Neil Mendoza gives new meaning to the expression “one man’s trash is another man’s treasure.” The British-born, California-based artist actively surveys landfills looking for collectibles that he later uses to create works of art that often serve as a commentary on man’s hyper-commercial world.

“Normally I don’t limit myself to trash, so this is an interesting constraint,” Mendoza told Culture Trip. The craftsman is currently the artist-in-residence at the compost, recycling, and landfill-collection company, Recology, in San Francisco.

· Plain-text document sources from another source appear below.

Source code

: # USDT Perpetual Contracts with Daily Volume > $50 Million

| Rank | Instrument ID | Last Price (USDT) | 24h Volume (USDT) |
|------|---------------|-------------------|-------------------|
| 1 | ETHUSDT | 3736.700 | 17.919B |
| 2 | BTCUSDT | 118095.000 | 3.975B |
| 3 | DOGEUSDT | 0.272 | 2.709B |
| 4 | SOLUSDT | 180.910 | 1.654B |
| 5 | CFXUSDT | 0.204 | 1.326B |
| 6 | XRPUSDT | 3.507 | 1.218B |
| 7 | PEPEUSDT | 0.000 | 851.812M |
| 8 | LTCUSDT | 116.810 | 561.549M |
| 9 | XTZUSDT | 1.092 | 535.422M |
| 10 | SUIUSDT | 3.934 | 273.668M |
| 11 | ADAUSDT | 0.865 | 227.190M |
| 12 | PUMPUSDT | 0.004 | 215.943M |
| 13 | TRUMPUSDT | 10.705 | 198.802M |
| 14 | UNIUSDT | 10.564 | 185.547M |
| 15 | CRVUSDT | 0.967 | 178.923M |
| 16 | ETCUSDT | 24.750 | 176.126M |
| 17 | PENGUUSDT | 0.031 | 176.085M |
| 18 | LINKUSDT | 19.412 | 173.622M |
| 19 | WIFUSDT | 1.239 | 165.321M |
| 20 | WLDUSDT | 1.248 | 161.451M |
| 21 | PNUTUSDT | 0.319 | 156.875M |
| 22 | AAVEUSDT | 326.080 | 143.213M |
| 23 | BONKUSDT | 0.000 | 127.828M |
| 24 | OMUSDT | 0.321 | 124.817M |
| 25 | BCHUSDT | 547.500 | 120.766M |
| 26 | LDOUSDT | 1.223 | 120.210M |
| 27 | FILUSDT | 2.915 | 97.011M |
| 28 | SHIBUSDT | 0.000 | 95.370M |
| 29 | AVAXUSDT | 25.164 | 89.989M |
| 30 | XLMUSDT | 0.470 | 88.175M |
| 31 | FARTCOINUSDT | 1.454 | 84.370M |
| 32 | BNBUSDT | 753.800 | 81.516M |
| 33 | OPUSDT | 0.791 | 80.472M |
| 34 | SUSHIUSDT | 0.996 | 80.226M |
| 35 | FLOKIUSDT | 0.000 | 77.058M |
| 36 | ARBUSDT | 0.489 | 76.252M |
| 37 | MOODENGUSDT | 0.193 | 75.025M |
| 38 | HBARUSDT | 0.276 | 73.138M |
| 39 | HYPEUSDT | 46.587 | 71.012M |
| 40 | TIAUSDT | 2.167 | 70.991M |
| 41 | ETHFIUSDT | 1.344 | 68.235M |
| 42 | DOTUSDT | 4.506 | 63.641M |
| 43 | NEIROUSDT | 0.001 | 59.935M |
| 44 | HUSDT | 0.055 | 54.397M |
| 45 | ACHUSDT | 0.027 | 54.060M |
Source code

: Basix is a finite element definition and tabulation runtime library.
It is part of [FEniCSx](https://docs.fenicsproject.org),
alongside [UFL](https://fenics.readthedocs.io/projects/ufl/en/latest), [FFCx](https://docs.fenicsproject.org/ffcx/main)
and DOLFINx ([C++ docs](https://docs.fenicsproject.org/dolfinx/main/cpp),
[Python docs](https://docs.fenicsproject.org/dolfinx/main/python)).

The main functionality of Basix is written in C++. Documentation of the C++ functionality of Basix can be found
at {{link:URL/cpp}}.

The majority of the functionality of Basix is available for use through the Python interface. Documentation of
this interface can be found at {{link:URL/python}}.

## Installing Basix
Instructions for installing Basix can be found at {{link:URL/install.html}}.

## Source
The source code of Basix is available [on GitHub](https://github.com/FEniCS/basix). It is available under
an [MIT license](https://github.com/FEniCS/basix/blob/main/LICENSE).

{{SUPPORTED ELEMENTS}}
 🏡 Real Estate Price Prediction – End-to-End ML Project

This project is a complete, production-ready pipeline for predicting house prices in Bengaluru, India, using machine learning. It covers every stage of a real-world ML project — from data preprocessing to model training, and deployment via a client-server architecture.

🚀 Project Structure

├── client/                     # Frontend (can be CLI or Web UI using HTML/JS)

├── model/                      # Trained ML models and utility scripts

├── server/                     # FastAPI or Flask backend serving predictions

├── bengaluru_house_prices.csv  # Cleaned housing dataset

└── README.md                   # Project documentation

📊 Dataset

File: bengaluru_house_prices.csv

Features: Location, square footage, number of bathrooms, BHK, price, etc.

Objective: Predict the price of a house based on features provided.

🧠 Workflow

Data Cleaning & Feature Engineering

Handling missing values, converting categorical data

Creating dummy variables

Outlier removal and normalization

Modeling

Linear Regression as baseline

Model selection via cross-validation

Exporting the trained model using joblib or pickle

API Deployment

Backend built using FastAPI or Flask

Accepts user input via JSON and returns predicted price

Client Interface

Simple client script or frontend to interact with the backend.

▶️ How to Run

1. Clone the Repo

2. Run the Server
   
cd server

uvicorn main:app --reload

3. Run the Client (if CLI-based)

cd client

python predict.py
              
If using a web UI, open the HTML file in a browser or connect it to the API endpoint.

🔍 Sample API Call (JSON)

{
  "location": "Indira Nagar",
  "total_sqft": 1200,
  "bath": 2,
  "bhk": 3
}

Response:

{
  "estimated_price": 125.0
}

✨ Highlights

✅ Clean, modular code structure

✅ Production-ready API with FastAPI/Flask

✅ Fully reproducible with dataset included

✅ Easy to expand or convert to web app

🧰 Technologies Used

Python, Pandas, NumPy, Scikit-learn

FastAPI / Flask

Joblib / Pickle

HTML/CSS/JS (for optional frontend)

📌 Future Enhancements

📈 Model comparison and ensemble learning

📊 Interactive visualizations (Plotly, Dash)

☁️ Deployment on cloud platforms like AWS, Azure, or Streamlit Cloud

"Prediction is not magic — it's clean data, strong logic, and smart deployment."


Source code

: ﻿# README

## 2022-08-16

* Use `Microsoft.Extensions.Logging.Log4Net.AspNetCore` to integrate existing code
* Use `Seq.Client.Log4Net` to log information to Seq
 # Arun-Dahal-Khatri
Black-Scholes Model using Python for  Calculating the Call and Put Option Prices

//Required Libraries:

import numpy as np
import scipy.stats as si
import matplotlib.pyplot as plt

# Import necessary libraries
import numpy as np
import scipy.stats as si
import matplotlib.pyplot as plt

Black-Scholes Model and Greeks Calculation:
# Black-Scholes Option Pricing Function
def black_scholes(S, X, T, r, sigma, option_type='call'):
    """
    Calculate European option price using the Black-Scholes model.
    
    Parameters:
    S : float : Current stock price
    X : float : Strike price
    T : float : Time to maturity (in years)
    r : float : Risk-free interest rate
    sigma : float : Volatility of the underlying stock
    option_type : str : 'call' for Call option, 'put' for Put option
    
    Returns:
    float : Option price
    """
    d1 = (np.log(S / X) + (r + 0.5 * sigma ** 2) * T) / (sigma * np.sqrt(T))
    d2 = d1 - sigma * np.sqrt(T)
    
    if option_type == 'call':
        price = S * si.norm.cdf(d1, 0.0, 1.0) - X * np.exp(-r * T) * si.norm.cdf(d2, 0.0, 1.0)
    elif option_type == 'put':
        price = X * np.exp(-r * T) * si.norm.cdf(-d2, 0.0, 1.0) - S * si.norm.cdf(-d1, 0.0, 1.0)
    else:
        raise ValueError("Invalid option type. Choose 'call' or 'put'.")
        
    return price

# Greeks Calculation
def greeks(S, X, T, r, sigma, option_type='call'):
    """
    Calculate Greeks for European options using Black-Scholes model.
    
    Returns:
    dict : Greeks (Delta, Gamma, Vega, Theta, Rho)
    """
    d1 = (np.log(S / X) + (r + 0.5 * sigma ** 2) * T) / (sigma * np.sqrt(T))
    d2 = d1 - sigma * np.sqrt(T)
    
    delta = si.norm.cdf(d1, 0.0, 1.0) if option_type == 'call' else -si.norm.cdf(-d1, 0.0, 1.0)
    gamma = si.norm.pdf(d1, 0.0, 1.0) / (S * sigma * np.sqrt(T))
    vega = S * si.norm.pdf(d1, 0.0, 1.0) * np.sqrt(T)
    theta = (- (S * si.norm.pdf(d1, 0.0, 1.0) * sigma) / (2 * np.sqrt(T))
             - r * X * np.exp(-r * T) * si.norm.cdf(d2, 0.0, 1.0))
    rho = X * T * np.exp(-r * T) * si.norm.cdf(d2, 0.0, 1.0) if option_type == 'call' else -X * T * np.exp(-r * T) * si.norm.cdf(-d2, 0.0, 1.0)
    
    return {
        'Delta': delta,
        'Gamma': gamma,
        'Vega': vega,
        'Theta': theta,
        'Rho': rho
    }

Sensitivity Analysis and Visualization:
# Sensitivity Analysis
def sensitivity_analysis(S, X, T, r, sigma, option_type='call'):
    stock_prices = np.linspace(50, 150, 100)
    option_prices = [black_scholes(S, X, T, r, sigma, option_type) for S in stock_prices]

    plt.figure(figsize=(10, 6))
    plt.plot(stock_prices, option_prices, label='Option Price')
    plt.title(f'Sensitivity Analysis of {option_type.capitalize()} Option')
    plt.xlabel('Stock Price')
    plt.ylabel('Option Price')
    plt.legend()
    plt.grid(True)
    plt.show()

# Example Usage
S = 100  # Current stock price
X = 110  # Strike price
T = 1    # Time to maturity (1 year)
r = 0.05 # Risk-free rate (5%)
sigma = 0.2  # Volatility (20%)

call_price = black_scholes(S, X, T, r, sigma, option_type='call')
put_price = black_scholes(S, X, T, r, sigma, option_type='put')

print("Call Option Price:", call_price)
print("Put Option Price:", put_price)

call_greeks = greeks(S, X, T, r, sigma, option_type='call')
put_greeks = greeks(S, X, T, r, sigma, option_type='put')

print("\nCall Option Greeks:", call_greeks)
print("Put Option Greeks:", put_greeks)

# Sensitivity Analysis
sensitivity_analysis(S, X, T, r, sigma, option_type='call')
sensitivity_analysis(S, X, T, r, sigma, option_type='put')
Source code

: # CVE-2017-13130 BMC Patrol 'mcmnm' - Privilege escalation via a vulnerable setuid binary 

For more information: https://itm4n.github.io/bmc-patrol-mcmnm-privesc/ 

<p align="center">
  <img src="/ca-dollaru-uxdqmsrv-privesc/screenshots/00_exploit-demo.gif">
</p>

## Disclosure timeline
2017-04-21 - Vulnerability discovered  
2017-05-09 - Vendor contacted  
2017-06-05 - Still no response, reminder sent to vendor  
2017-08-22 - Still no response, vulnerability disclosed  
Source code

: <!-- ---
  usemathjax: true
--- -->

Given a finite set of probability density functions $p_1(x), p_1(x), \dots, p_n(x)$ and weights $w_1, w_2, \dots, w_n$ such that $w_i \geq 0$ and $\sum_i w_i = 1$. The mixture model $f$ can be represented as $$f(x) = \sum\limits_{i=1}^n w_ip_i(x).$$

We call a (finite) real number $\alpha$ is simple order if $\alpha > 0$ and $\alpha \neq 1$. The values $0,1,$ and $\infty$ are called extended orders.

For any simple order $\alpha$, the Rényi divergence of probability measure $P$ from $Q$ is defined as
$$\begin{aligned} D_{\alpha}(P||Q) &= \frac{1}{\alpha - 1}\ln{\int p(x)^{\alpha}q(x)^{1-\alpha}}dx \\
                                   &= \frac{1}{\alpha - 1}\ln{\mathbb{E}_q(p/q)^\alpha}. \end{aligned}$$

Recology’s established its residency program in 1990, and utilizes its location within Silicon Valley to encourage the refurbishing of discarded technology. Mendoza, who specializes in digital technology-driven art, was chosen to work at the site to create installations out of tech trash and other recycled materials.

On his website, it says that Mendoza, who has an MA in math and computer science from Oxford University and an MFA in media design from UCLA, "uses digital and mechanical technologies to bring inanimate objects and spaces to life. Using this medium, he explores the absurd, the humorous, the futile and the surreal."

Mendoza has exhibited his work at The Science Museum, The V&A, Watermans, Currents New Media Festival, PICNIC Festival, The AND Festival, ISEA, Kinetica, The Nottingham Playhouse, The Barbican, BBC Big Screens and The Museum of London, Young Projects Gallery, Arena 1 Gallery and Oi Futuro among others.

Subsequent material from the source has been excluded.